最近项目中由于需要频繁调用高德地图的接口,发现采用单线程循环调用太慢了,于是上网查了一下Python的并发,于是决定采用ThreadPoolExecutor(线程池)做并发。
在此之前,先看一下,单线程循环爬取多个网页的耗时:
import time
import requests
import threading
def get_html(url):
print('thread id:',threading.currentThread().getName(),' 访问了:',url)
return requests.get(url)
if __name__ == '__main__':
URLS = ['http://www.baidu.com', 'http://www.qq.com', 'http://www.sina.com.cn', 'https://translate.google.cn', 'https://www.csdn.net']
start = time.time()
for url in URLS:
response = get_html(url)
print('url:%s ,len: %d' % (response.url, len(response.text)))
end = time.time()
print('耗时:'+str('%.2f'%(end - start))+'s')
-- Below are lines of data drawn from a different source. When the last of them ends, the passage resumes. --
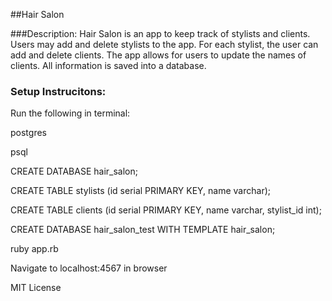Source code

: ##Hair Salon

###Description:
Hair Salon is an app to keep track of stylists and clients. Users may add and delete stylists to the app. For each stylist, the user can add and delete clients. 
The app allows for users to update the names of clients. All information is saved into a database. 


### Setup Instrucitons:

Run the following in terminal:

postgres

psql

CREATE DATABASE hair_salon;

CREATE TABLE stylists (id serial PRIMARY KEY, name varchar);

CREATE TABLE clients (id serial PRIMARY KEY, name varchar, stylist_id int);

CREATE DATABASE hair_salon_test WITH TEMPLATE hair_salon;

ruby app.rb

Navigate to localhost:4567 in browser

MIT License
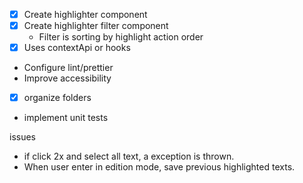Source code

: - [x] Create highlighter component
- [x] Create highlighter filter component
  - Filter is sorting by highlight action order
- [x] Uses contextApi or hooks
- Configure lint/prettier
- Improve accessibility
- [x] organize folders
- implement unit tests

issues
- if click 2x and select all text, a exception is thrown.
- When user enter in edition mode, save previous highlighted texts.
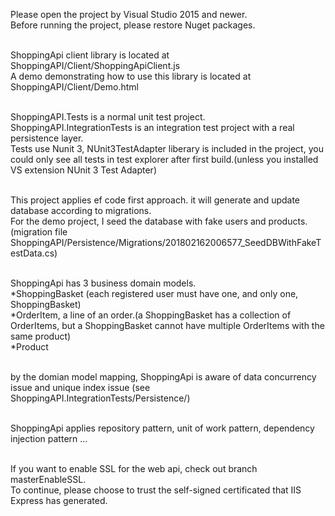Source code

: Please open the project by Visual Studio 2015 and newer. </br>
Before running the project, please restore Nuget packages. </br></br>

ShoppingApi client library is located at ShoppingAPI/Client/ShoppingApiClient.js </br>
A demo demonstrating how to use this library is located at ShoppingAPI/Client/Demo.html </br></br>

ShoppingAPI.Tests is a normal unit test project.</br>
ShoppingAPI.IntegrationTests is an integration test project with a real persistence layer.</br>
Tests use Nunit 3, NUnit3TestAdapter liberary is included in the project, you could only see all tests in test explorer after first build.(unless you installed VS extension NUnit 3 Test Adapter)</br></br>

This project applies ef code first approach. it will generate and update database according to migrations.</br>
For the demo project, I seed the database with fake users and products. 
(migration file ShoppingAPI/Persistence/Migrations/201802162006577_SeedDBWithFakeTestData.cs)</br></br>

ShoppingApi has 3 business domain models.</br>
*ShoppingBasket (each registered user must have one, and only one, ShoppingBasket)</br>
*OrderItem, a line of an order.(a ShoppingBasket has a collection of OrderItems, but a ShoppingBasket cannot have multiple OrderItems with the same product)</br>
*Product</br></br>

by the domian model mapping, ShoppingApi is aware of data concurrency issue and unique index issue (see ShoppingAPI.IntegrationTests/Persistence/)</br></br>

ShoppingApi applies repository pattern, unit of work pattern, dependency injection pattern ...</br></br>

If you want to enable SSL for the web api, check out branch masterEnableSSL. </br>
To continue, please choose to trust the self-signed certificated that IIS Express has generated.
运行结果如下,可以看到爬取5个网页采用单线程耗时5秒左右:
thread id: MainThread 访问了: http://www.baidu.com
url:http://www.baidu.com/ ,len: 2381
thread id: MainThread 访问了: http://www.qq.com
url:https://www.qq.com/ ,len: 229062
thread id: MainThread 访问了: http://www.sina.com.cn
url:https://www.sina.com.cn/ ,len: 527374
thread id: MainThread 访问了: https://translate.google.cn
url:https://translate.google.cn/ ,len: 183434
thread id: MainThread 访问了: https://www.csdn.net
url:https://www.csdn.net/ ,len: 401478
耗时:5.31s
接下来看看采用线程池多线程爬取:
import time
import requests
import threading
import multiprocessing
from concurrent.futures import ThreadPoolExecutor
def get_html(url):
print('thread id:',threading.currentThread().getName(),' 访问了:',url)
return requests.get(url)
if __name__ == '__main__':
# 下面是map 方法的简单使用. 注意:map 返回是一个生成器 ,并且是有序的
URLS = ['http://www.baidu.com', 'http://www.qq.com', 'http://www.sina.com.cn', 'https://translate.google.cn', 'https://www.csdn.net']
# 获取cpu核心数
cpu_cores = multiprocessing.cpu_count()
start = time.time()
with ThreadPoolExecutor(max_workers=cpu_cores) as ex:
res_iter = ex.map(get_html,URLS) #内部迭代中, 每个url 开启一个线程
for res in res_iter:
print('url:%s ,len: %d'%(res.url,len(res.text)))
end = time.time()
print('耗时:'+str('%.2f'%(end - start))+'s')
运行结果如下:
thread id: ThreadPoolExecutor-0_0 访问了: http://www.baidu.com
thread id: ThreadPoolExecutor-0_1 访问了: http://www.qq.com
thread id: ThreadPoolExecutor-0_2 访问了: http://www.sina.com.cn
thread id: ThreadPoolExecutor-0_3 访问了: https://translate.google.cn
thread id: ThreadPoolExecutor-0_4 访问了: https://www.csdn.net
url:http://www.baidu.com/ ,len: 2381
url:https://www.qq.com/ ,len: 229487
url:https://www.sina.com.cn/ ,len: 528521
url:https://translate.google.cn/ ,len: 183434
url:https://www.csdn.net/ ,len: 389435
耗时:1.47s
效果还是显而易见的,爬取5个网页开启了5个线程,共耗时不到2秒。如果是爬取更多网页,差距还会更明显。